Dalam rumusan wewenang-wewenang pada Pasal 14 KUHAP ini,
tidak ada lagi wewenang untuk melakukan penyidikan.
Pengecualiannya adalah sebagaimana yang ditentukan pada Pasal
284 ayat (2) KUHAP di mana dikatakan bahwa dalam waktu dua tahun
setelah undang undang ini diundangkan maka terhadap semua perkara
diberlakukan ketentuan undang undang ini, dengan pengecualian untuk
sementara mengenai ketentuan khusus acara pidana sebagaimana
tersebut pada undang-undang tertentu, sampai ada perubahan dan atau
dinyatakan tidak berlaku lagi.
Menurut rumusan Pasal 284 ayat (2) KUHAP, dalam waktu 2
(dua) tahun setelah undang-undang ini diundangkan maka terhadap
semua perkara diberlakukan ketentuan undang-undang ini. Jadi, dalam
waktu 2 (dua) tahun sejak berlakunya KUHAP, yang berarti paling
lambat sampai dengan tanggal 31 Desember 1983, terhadap semua
11
perkara diberlakukan ketentuan KUHAP. Pengecualiannya adalah
berkenaan dengan undang-undang yang memiliki ketentuan khusus
acara pidana. Dalam Penjelasan Pasal disebutkan contoh dari undang-
undang yang memiliki ketentuan khusus acara pidana, yaitu:
1. Undang-undang tentang pengusutan, penuntutan dan peradilan
tindak pidana ekonomi (Undang-undang Nomor 7 Drt. Tahun 1955);
2. Undang-undang tentang pemberantasan tindak pidana korupsi
(Undang-undang Nomor 3 Tahun 1971).
Pengecualian ini, sebenarnya dengan suatu pembatasan, yaitu
“untuk sementara … sampai ada perubahan dan atau dinyatakan tidak
berlaku lagi”.
Berdasarkan ketentuan Pasal 284 ayat (2) KUHAP, maka Jaksa
tetap berwenang melakukan penyidikan terhadap tindak pidana dalam
undang-undang yang memiliki ketentuan khusus acara pidana, walaupun
wewenang penyidikan tersebut dimaksudkan hanya “untuk sementara …
sampai ada perubahan dan atau dinyatakan tidak berlaku lagi”.

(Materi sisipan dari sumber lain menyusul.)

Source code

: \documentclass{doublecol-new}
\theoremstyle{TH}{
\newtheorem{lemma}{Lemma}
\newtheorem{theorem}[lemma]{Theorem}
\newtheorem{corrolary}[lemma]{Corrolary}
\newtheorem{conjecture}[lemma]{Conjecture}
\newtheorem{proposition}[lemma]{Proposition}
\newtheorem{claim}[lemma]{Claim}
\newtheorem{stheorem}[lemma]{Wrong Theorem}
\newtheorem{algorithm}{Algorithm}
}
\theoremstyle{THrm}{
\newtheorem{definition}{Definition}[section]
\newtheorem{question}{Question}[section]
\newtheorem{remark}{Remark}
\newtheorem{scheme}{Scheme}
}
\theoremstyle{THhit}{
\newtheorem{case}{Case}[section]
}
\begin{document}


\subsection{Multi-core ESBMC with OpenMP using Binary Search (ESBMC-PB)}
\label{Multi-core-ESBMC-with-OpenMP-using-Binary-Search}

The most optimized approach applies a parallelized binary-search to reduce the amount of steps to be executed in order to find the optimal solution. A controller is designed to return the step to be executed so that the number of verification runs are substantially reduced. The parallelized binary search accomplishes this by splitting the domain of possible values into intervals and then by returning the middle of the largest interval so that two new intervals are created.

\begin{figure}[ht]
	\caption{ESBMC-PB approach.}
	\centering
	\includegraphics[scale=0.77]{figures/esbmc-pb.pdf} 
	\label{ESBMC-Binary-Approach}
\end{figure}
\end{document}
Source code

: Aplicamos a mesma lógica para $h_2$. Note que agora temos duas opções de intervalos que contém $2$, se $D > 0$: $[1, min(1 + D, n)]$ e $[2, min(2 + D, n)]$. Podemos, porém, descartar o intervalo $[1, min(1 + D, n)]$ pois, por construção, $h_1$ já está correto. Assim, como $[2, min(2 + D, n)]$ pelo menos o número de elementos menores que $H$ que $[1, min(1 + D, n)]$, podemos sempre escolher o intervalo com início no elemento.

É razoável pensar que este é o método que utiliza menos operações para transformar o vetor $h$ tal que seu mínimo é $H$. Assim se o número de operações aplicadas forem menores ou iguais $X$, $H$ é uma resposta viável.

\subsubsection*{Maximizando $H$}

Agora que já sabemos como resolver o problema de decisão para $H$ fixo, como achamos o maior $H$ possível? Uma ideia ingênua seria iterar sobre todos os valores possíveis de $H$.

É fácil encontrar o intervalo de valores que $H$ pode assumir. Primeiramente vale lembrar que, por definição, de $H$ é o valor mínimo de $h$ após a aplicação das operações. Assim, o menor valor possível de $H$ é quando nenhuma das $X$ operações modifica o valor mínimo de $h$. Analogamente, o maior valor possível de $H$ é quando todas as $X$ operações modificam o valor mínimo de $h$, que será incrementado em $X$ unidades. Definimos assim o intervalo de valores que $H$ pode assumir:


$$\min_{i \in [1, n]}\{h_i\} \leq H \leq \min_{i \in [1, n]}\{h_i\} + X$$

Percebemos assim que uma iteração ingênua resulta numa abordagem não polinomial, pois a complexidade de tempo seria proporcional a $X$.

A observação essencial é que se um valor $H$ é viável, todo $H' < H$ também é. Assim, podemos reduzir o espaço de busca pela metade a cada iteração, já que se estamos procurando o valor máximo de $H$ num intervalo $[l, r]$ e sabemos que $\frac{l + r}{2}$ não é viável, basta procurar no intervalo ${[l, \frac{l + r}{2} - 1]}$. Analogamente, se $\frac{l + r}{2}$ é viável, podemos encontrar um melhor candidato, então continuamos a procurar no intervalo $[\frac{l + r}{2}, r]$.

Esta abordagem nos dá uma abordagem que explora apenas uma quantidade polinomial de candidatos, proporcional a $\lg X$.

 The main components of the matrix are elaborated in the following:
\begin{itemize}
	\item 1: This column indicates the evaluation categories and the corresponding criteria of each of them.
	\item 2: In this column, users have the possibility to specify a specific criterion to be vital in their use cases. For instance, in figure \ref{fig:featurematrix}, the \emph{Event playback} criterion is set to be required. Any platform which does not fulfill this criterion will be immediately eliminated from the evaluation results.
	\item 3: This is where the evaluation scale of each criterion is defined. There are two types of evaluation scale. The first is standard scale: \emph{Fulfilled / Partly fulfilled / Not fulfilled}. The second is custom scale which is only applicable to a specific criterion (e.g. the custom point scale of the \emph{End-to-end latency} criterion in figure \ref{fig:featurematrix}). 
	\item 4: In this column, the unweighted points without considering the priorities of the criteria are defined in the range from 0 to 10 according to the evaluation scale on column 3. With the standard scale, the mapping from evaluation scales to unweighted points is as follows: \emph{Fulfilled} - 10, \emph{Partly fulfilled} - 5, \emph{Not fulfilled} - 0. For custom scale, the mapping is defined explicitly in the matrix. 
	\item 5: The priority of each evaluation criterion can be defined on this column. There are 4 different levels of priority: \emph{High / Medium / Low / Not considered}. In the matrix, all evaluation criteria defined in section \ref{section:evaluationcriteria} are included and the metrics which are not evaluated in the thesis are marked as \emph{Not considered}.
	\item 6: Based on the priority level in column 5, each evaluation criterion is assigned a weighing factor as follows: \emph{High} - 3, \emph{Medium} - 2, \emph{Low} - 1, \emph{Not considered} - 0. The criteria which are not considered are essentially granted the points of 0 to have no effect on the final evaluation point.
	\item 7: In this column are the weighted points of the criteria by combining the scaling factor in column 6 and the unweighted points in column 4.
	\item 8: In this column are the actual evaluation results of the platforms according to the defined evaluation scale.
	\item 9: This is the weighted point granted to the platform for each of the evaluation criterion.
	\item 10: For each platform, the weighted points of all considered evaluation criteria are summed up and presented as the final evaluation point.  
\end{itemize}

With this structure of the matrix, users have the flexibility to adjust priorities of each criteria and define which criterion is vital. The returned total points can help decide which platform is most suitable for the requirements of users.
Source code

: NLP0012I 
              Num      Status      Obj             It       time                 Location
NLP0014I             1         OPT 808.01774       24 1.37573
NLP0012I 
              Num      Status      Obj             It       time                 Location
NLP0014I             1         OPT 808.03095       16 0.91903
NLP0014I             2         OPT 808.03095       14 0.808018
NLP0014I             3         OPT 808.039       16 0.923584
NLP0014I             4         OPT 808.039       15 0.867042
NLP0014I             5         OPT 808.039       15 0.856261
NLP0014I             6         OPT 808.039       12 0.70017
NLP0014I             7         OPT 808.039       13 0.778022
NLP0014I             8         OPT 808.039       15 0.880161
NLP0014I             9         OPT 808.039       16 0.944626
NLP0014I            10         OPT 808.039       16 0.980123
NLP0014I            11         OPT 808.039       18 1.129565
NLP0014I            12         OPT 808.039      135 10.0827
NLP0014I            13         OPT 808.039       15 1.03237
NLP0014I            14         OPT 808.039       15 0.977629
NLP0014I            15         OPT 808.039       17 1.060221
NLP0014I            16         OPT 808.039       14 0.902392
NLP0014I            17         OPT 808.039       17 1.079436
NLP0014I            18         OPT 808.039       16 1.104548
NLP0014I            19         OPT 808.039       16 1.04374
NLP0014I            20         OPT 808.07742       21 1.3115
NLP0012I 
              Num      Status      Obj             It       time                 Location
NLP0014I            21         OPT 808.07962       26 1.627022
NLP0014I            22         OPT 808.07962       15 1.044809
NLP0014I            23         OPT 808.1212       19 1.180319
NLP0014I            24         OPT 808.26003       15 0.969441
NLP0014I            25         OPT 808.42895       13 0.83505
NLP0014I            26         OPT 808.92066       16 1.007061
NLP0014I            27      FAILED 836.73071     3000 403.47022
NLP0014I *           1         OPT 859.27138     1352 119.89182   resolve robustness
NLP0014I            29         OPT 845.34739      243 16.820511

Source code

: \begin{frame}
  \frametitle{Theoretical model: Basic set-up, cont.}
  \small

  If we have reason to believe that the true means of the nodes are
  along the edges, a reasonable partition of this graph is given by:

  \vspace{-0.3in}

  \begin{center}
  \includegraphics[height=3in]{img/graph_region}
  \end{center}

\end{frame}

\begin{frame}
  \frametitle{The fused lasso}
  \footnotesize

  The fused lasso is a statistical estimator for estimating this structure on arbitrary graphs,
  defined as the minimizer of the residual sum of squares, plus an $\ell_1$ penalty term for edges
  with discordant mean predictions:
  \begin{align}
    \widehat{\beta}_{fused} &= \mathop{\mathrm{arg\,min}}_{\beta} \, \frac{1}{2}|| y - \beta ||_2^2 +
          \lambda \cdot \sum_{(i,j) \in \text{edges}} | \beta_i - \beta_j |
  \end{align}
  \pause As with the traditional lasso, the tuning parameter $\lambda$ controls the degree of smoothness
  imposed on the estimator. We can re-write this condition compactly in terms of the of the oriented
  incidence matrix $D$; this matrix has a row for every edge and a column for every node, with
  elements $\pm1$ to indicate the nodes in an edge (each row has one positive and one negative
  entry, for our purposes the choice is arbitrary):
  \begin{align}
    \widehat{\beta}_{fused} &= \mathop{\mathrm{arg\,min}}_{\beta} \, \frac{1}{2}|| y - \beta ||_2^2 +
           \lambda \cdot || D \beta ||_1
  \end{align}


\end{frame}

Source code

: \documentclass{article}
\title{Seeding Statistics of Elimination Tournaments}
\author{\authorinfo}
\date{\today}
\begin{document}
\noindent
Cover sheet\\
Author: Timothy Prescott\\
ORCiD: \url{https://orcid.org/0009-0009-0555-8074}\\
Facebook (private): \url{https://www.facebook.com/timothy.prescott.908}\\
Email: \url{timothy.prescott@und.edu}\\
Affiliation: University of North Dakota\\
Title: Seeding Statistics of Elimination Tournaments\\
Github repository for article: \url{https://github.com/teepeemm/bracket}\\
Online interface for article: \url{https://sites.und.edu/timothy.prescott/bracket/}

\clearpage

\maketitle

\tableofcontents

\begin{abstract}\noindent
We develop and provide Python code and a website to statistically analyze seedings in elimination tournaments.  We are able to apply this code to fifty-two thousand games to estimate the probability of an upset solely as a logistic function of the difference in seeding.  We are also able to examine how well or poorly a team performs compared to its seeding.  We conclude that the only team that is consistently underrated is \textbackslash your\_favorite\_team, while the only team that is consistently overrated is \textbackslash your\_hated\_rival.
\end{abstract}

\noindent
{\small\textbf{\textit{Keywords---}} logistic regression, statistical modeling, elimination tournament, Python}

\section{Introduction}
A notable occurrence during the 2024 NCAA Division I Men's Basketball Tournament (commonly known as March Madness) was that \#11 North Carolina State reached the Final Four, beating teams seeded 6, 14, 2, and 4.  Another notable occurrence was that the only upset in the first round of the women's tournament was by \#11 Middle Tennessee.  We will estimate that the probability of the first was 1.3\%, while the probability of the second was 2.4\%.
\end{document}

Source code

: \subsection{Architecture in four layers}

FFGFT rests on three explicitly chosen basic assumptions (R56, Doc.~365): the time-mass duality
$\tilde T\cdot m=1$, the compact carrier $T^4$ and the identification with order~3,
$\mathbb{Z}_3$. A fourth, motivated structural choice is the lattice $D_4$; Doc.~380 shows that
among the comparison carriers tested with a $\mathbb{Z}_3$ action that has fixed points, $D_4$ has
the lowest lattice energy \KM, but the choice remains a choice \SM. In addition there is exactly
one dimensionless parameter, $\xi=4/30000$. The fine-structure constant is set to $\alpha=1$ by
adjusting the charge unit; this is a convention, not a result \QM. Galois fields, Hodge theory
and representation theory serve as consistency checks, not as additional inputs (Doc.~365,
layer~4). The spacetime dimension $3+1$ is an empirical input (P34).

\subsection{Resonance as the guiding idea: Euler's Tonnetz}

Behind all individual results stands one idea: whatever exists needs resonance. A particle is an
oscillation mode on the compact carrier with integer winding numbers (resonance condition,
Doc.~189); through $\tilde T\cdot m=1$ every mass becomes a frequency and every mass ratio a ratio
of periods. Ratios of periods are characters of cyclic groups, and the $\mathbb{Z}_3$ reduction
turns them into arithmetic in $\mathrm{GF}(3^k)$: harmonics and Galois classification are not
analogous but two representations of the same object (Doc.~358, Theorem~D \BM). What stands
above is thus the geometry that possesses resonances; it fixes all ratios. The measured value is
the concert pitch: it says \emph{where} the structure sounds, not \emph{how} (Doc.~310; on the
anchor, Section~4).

Dari rumusan Pasal 284 ayat (2) KUHAP terlihat pandangan dari
pembentuk KUHAP yang menghendaki agar dalam waktu yang tidak
terlalu lama, wewenang penyidikan oleh Jaksa berkenaan dengan tindak
pidana dalam undang-undang yang memiliki ketentuan khusus acara
pidana juga akan ditiadakan.
Tetapi, kenyataannya, telah berselang waktu 20 (dua puluh) tahun
lamanya, yaitu dari tahun 1983 – 2003, wewenang penyidikan oleh
Jaksa untuk tindak pidana dalam undang-undang yang memiliki
ketentuan khusus acara pidana, masih tetap bertahan. Bagaimanapun
juga, tenggang waktu 20 (dua puluh) tahun ini tidak dapat lagi
dikategorikan sebagai “untuk sementara”.
Kenyataan tersebut, secara tidak langsung telah menunjukkan
adanya perubahan pandangan atau perubahan politik hukum mengenai
kedudukan Jaksa di bidang penyidikan. Ada kecenderungan untuk tetap
12
mempertahankan wewenang Jaksa untuk melakukan penyidikan
terhadap tindak pidana dalam undang-undang yang memiliki ketentuan
khusus acara pidana.
Menurut penulis, kecenderungan ini merupakan hal yang dapat
dan perlu tetap dipertahankan karena:
1. Jaksa sebagai pihak yang akan hadir di depan sidang pengadilan
seharusnya benar-benar menguasai duduk perkara dan seluk beluk
suatu kasus, sehingga lebih tepat jika telah langsung melakukan
pemeriksaan sejak awal (penyidikan), terutama untuk kasus -kasus
yang cukup rumit, yaitu untuk tindak pidana-tindak pidana yang
karena kerumitan pembuktiannya sampai perlu diatur dalam
undang-undang tersendiri.
2. Jaksa berasal kalangan pendidikan tinggi bidang hukum (Sarjana
Hukum) yang memang terkonsentrasi untuk bidang ilmu hukum.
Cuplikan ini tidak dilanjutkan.